Current patent system
On April 22, 2006, Venezuela withdrew from the Andean Community of Nations, a customs union comprising the South American countries of Bolivia, Colombia, Ecuador and Peru. However, Andean decisions were still in force until September 2008, when the Venezuelan PTO (SAPI) officially ordered the reinstatement of the Venezuelan Industrial Property Law issued in 1955. From that date, the rules established by the Andean Community (decisions and resolutions) were no longer applicable and SAPI ceased to apply Decision 486 for the registration of patents.
The enforcement of the 1955 law implies the elimination of legal protection for different products, particularly in the chemical and pharmaceutical sectors. Specifically, according to Article 15 of the Act of 1955 ”beverages or food, whether for humans or for animals; medicines of all kinds; medicinal or pharmaceutical preparations and chemical preparations, reactions and combinations” are not patentable.
Actually, SAPI has not granted any patent of invention in recent years (since 2000, according to the World Intellectual property Organization, and since 2003 according the Ibero-American Network on Science and Technology Indicators).
However, even in view of this unfavorable scenario, inventors and companies are still applying for patents in Venezuela in order not to lose their priority rights with a view to future changes in the law. Said changes are necessary to adapt the Venezuelan legal framework to the TRIPS Agreement, of which Venezuela is part, that permits pharmaceutical and chemical patents. Moreover, in 2012 the entrance of Venezuela to Mercosur (sub-regional bloc comprising Argentina, Bolivia, Brazil, Paraguay, Uruguay and Venezuela) was ratified, and Venezuela committed to adapt laws to the Mercosur framework by July 31, 2016.
Until recently, most patent applications remained pending in Venezuela, with SAPI not issuing its final decision to grant or reject after all the procedural steps had been taken. Recently however, SAPI started to reject patent applications.

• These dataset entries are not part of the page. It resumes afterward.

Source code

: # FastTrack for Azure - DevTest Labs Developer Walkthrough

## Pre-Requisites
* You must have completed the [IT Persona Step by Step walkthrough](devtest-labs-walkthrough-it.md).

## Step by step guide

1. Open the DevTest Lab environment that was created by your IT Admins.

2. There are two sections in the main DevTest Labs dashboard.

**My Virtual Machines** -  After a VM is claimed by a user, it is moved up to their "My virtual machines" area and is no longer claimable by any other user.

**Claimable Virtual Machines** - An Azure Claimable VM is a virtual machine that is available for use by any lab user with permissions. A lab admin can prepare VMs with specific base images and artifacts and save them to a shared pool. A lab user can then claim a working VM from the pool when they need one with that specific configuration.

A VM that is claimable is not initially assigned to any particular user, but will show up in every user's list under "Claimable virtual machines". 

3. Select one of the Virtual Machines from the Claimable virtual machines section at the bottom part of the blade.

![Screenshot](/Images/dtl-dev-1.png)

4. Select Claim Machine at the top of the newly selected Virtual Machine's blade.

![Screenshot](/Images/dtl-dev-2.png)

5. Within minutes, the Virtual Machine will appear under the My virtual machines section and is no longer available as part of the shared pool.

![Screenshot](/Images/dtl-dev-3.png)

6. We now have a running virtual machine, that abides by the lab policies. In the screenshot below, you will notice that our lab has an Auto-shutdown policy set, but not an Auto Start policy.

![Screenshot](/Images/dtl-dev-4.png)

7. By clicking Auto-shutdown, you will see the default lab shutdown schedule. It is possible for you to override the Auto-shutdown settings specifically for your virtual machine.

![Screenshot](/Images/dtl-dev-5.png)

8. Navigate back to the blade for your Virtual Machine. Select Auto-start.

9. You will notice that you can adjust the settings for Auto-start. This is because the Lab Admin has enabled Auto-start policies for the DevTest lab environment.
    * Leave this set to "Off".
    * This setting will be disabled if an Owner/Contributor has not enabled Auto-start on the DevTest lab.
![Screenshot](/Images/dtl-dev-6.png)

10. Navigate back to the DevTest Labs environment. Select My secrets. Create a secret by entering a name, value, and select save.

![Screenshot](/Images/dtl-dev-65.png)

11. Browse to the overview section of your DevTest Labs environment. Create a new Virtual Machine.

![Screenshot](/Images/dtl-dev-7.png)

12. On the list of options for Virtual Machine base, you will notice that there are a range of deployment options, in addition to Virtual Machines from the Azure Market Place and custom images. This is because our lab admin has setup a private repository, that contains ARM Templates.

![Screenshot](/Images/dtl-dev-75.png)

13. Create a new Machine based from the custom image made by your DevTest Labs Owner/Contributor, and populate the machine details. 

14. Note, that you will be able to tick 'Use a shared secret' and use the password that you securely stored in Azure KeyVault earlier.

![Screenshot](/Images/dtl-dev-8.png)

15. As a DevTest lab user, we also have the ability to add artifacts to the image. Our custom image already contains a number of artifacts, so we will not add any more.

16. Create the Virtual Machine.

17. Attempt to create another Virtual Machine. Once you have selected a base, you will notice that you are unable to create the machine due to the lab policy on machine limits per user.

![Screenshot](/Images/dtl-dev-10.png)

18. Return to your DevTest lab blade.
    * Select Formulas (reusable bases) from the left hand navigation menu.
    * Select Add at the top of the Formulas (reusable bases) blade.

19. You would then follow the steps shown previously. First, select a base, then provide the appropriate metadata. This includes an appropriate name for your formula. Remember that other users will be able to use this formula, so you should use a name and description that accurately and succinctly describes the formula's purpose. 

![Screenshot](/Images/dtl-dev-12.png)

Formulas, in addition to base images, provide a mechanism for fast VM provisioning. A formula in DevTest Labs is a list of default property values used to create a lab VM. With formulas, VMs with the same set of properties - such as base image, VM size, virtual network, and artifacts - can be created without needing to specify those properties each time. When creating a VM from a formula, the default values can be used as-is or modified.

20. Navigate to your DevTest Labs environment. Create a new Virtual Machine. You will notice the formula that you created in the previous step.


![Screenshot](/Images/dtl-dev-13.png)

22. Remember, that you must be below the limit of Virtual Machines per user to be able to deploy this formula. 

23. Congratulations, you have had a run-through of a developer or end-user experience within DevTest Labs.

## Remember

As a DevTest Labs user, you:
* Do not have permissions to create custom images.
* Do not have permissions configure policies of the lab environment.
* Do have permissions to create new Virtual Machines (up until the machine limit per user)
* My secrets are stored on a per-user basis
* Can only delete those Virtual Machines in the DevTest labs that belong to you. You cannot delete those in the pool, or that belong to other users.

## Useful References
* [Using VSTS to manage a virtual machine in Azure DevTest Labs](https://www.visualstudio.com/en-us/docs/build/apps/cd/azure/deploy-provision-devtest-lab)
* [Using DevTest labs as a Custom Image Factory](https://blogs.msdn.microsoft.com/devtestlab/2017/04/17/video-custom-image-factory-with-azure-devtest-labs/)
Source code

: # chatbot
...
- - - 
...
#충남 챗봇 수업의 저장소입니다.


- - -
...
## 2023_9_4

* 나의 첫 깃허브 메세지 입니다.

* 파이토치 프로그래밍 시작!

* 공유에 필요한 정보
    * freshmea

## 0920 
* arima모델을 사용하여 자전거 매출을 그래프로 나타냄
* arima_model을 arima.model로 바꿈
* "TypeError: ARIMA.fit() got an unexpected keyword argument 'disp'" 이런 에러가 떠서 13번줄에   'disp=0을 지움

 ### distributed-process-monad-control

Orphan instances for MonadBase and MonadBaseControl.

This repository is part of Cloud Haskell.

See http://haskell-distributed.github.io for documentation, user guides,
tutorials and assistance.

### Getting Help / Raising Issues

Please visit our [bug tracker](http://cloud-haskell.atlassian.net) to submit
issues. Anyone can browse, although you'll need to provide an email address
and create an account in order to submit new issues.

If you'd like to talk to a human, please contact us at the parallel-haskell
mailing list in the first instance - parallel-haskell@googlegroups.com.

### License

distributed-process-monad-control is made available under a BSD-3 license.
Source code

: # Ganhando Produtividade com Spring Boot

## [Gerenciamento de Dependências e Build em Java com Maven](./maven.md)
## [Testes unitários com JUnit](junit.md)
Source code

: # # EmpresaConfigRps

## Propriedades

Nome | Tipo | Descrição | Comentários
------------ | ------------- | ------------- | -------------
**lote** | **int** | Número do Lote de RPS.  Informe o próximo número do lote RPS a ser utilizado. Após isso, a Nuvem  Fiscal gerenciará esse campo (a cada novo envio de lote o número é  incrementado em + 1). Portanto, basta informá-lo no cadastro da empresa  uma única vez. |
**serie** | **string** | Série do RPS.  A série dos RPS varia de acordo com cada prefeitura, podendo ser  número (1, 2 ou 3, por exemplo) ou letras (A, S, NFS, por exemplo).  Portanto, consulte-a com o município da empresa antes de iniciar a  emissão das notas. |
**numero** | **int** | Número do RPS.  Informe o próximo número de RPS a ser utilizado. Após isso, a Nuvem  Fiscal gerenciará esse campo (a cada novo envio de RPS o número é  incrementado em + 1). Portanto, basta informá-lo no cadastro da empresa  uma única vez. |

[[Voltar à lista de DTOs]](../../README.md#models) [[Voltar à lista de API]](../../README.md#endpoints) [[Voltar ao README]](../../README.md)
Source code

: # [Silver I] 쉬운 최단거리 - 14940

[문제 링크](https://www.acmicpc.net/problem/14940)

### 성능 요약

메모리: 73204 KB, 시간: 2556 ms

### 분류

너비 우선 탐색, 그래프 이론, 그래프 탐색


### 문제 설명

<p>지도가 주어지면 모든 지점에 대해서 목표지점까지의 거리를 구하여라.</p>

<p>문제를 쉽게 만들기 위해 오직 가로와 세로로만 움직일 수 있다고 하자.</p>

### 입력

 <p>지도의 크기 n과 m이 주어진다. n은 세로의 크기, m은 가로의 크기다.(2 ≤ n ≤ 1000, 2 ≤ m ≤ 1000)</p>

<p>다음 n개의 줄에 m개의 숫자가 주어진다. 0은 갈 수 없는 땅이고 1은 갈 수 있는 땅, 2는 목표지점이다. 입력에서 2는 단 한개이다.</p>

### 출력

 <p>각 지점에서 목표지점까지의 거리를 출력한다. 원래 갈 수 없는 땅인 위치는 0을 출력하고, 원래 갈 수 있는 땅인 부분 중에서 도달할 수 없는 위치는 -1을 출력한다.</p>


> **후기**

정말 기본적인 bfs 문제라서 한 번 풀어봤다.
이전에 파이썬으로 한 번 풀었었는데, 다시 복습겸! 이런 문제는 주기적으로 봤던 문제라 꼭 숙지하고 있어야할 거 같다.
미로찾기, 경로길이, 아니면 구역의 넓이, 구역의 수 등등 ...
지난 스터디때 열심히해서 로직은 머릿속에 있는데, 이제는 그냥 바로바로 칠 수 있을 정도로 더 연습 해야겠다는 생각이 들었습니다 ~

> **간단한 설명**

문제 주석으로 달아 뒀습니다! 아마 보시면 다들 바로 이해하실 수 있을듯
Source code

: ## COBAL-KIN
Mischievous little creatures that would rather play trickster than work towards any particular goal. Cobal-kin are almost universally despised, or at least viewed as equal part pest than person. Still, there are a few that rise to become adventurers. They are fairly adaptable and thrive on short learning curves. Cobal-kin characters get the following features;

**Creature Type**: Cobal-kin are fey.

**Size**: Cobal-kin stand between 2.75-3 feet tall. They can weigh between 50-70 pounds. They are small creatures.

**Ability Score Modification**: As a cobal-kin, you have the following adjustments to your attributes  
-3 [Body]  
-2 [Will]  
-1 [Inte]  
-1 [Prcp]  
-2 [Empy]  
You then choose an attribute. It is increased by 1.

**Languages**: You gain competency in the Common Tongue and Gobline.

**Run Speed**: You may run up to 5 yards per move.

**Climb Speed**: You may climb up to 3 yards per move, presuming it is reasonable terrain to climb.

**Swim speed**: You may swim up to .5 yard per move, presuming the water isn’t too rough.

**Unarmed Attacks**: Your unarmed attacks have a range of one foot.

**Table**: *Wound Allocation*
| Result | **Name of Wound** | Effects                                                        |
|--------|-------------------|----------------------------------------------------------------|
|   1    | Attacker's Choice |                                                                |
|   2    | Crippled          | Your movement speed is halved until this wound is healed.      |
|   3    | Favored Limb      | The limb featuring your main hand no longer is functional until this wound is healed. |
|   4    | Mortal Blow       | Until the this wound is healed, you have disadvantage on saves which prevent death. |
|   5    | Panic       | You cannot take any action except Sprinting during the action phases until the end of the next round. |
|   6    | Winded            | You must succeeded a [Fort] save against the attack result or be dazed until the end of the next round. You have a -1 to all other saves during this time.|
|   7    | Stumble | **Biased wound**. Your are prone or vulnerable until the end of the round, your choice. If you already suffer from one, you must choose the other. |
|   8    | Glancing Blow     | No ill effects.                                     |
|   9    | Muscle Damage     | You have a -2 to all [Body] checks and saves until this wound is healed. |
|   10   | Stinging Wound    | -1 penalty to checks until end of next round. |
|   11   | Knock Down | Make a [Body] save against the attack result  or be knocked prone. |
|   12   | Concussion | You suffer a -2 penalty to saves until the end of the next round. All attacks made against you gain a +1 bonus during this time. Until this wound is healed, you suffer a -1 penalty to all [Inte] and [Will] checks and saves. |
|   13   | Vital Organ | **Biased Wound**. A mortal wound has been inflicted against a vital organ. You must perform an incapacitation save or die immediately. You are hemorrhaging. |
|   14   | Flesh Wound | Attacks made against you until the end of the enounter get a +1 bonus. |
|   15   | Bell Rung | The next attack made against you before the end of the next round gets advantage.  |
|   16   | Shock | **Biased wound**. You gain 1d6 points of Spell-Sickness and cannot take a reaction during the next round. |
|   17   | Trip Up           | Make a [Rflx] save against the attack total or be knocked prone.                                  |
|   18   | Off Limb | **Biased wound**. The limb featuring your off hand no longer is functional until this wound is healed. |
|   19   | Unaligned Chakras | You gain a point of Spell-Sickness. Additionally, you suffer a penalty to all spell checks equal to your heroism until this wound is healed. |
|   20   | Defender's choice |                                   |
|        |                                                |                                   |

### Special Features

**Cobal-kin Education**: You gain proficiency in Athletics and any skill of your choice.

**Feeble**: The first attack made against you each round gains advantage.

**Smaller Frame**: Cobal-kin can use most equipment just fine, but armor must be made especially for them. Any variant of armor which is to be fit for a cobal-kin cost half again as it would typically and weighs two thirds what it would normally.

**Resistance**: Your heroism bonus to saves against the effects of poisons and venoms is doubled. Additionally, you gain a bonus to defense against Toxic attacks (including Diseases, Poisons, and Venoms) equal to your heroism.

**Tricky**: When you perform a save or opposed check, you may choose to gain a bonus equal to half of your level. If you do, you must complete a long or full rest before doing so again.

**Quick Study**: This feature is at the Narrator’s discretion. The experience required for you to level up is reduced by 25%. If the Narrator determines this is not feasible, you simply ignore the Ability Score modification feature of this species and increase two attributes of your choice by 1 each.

A reconsideration appeal may be lodged against the refusal of a patent application within 15 working days of the decision’s publication in the official bulletin. A further appeal against the dismissal of a reconsideration appeal may be lodged within 15 working days before the Minister of Commerce. Finally, an appeal against an unfavorable decision issued by the Minister may be lodged before the Supreme Tribunal of Justice.
It should be pointed out that, although it can take SAPI several years to resolve an appeal against the refusal of a patent application, the filing of the appeal is a useful administrative procedure in order to keep a patent application alive in Venezuela with the expectation that the current situation will change in the near future.